Collected data:
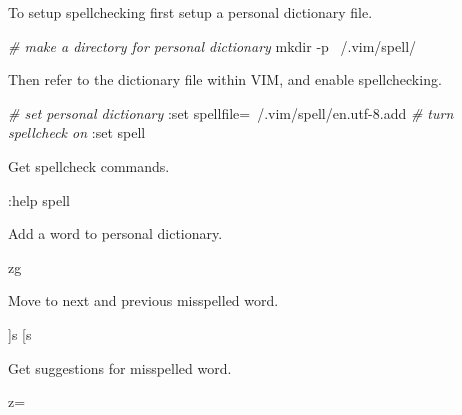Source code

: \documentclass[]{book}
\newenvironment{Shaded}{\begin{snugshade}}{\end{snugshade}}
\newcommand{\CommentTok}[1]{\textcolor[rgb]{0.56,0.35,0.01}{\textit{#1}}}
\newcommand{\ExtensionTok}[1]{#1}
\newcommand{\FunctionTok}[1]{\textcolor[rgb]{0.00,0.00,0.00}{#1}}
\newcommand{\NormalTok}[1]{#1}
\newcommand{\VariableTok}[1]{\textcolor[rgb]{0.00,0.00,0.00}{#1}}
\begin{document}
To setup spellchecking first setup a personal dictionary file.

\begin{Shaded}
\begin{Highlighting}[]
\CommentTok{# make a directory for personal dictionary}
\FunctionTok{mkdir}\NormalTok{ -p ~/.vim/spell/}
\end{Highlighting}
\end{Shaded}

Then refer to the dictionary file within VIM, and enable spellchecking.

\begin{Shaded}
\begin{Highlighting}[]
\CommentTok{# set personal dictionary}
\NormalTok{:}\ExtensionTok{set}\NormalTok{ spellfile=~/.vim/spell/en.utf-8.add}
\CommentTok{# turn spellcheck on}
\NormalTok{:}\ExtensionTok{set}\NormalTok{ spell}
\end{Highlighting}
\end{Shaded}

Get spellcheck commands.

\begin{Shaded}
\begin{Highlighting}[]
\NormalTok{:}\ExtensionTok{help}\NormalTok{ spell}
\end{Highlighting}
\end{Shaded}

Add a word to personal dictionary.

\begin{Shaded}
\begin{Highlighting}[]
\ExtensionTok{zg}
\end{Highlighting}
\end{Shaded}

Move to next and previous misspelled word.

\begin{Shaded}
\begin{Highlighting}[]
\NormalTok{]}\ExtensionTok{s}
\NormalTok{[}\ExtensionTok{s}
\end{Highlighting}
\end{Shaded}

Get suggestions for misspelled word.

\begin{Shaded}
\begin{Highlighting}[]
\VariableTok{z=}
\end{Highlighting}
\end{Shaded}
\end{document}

--

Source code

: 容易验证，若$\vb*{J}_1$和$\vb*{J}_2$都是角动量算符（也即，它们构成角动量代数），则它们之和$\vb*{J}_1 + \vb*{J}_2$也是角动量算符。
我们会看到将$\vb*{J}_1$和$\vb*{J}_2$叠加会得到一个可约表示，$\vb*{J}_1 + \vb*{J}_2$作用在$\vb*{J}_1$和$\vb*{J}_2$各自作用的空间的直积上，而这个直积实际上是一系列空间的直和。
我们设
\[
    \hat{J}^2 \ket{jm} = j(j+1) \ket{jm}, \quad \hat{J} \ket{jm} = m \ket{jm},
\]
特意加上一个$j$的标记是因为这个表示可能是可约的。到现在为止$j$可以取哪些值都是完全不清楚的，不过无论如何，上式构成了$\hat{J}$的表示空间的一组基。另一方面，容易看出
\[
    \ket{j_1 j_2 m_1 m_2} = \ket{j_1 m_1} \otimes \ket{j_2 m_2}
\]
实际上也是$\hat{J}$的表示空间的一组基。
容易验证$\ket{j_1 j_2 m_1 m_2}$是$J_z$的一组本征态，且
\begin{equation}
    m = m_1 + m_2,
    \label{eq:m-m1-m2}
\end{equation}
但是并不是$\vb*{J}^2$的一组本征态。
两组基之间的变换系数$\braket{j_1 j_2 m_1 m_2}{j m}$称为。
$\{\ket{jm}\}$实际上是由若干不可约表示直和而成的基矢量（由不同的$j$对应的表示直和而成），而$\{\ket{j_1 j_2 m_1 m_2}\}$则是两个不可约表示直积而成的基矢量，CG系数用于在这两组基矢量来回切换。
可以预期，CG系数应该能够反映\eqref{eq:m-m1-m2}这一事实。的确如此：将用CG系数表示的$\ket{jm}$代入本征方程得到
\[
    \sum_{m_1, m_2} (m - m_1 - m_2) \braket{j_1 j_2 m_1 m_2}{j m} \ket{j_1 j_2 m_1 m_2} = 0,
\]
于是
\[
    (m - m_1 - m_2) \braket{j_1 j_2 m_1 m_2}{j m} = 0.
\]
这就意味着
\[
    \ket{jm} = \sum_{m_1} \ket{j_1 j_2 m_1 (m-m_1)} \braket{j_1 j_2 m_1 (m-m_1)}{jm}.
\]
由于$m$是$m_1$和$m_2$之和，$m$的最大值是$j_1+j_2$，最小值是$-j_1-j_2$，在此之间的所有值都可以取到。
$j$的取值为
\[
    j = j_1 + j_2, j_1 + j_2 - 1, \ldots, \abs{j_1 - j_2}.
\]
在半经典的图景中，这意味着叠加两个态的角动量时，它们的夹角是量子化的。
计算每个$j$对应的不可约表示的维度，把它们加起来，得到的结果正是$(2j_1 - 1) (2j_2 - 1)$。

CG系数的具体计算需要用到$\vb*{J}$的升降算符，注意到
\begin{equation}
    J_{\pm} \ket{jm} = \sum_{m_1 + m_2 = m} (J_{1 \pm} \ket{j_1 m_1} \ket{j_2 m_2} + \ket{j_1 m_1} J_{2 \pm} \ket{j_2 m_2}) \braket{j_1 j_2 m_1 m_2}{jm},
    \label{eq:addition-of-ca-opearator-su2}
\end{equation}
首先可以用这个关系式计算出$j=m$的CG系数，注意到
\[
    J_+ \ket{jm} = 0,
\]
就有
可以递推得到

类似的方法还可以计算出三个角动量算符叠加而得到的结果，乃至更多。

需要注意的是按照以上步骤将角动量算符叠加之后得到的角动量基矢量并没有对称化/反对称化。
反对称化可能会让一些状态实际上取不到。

- DESCRIPTION OF THE TASK
Go through the data above and copy each line in which "VariableTok" appears.

- REPLY
\newcommand{\VariableTok}[1]{\textcolor[rgb]{0.00,0.00,0.00}{#1}}
\VariableTok{z=}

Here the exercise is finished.